WHAT YOU WILL DO
From the records below, print exactly the lines starting at the one containing "2. Open up IntelliJ" and ending at the one containing "5. Find the", ends included, and nothing else.

Stored items from a collection
· · · · ·

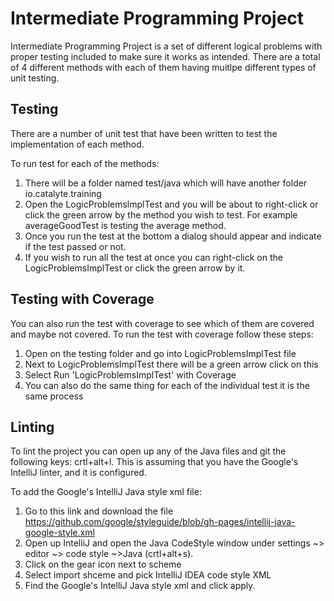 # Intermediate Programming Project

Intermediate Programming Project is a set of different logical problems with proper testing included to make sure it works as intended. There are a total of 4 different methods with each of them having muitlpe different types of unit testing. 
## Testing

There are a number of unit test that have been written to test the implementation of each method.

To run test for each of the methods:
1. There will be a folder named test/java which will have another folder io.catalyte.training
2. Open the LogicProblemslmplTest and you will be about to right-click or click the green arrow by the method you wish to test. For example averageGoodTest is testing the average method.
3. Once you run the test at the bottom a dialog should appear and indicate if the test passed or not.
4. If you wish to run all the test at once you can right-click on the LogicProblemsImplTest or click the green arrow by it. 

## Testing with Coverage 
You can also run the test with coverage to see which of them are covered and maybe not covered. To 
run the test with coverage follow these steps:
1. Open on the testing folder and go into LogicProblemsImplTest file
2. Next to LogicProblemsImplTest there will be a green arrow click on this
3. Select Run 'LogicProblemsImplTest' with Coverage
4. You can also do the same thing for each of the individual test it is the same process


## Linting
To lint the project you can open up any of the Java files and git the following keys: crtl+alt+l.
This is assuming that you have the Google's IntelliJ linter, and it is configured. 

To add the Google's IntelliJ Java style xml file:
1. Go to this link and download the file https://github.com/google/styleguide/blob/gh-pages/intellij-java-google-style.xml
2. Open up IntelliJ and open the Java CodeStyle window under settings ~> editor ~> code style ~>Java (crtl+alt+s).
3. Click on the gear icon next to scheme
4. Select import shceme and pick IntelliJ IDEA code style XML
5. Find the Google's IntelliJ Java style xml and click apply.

· · · · ·

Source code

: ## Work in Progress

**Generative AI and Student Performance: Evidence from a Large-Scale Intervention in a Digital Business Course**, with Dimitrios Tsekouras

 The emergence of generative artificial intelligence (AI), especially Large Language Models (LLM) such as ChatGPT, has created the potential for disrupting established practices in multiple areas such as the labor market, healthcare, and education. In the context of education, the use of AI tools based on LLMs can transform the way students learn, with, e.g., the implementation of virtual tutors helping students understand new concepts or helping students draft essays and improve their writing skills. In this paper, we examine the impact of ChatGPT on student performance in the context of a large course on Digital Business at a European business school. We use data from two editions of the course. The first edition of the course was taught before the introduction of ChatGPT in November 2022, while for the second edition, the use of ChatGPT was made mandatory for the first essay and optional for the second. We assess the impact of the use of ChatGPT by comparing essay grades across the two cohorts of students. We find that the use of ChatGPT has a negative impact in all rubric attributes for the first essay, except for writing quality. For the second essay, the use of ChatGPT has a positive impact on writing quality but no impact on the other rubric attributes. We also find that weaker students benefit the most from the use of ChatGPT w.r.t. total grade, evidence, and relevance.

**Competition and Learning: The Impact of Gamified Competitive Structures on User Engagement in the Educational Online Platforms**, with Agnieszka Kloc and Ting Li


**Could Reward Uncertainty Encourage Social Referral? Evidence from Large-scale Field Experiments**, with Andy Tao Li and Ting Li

· · · · ·

REPLY
2. Open up IntelliJ and open the Java CodeStyle window under settings ~> editor ~> code style ~>Java (crtl+alt+s).
3. Click on the gear icon next to scheme
4. Select import shceme and pick IntelliJ IDEA code style XML
5. Find the Google's IntelliJ Java style xml and click apply.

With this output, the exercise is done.